Literature DB >> 21708875

Relationship between central and peripheral atherosclerosis and left ventricular dysfunction in a community population.

Connie W Tsao1, Philimon Gona, Carol Salton, Joanne M Murabito, Noriko Oyama, Peter G Danias, Christopher J O'Donnell, Warren J Manning, Susan B Yeon.   

Abstract

We aimed to determine the relationships between resting left ventricular (LV) wall motion abnormalities (WMAs), aortic plaque, and peripheral artery disease (PAD) in a community cohort. A total of 1726 Framingham Heart Study Offspring Cohort participants (806 males, 65 ± 9 years) underwent cardiovascular magnetic resonance with quantification of aortic plaque volume and assessment of regional left ventricular systolic function. Claudication, lower extremity revascularization, and ankle-brachial index (ABI) were recorded at the most contemporaneous examination visit. WMAs were associated with greater aortic plaque burden, decreased ABI, and claudication in age- and sex-adjusted analyses (all p < 0.001), which were not significant after adjustment for cardiovascular risk factors.
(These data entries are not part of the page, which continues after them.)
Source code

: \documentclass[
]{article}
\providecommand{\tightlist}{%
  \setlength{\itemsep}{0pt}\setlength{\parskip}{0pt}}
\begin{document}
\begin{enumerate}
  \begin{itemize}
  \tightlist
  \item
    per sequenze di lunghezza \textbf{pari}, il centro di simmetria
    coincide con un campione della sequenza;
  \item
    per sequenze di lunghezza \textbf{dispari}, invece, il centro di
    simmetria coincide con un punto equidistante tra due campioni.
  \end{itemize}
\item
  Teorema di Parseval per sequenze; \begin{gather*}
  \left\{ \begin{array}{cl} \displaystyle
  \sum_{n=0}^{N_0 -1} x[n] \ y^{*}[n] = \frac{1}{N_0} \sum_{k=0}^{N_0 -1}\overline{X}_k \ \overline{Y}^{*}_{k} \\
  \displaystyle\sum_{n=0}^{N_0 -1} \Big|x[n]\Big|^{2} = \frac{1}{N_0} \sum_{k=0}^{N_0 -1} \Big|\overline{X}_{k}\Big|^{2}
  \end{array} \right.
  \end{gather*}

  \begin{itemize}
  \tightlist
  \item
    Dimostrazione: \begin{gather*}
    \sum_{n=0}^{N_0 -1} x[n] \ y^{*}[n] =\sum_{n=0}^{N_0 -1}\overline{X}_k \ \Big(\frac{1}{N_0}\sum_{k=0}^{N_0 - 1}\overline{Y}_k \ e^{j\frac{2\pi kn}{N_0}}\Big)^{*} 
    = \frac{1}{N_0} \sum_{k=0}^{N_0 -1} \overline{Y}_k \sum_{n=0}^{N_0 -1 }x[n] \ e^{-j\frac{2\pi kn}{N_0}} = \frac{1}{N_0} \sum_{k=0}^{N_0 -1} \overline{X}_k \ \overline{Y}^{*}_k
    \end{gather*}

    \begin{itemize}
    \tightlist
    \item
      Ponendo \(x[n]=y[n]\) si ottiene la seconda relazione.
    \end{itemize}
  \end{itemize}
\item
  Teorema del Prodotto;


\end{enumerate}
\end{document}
In age- and sex-adjusted analyses, both the presence (p < 0.001) and volume of aortic plaque were associated with decreased ABI (p < 0.001). After multivariable adjustment, an ABI ≤ 0.9 or prior revascularization was associated with a threefold odds of aortic plaque (p = 0.0083). Plaque volume significantly increased with decreasing ABI in multivariable-adjusted analyses (p < 0.0001). In this free-living population, associations of WMAs with aortic plaque burden and clinical measures of PAD were attenuated after adjustment for coronary heart disease risk factors. Aortic plaque volume and ABI remained strongly negatively correlated after multivariable adjustment. Our findings suggest that the association between coronary heart disease and non-coronary atherosclerosis is explained by cardiovascular risk factors. Aortic atherosclerosis and PAD remain strongly associated after multivariable adjustment, suggesting shared mechanisms beyond those captured by traditional risk factors.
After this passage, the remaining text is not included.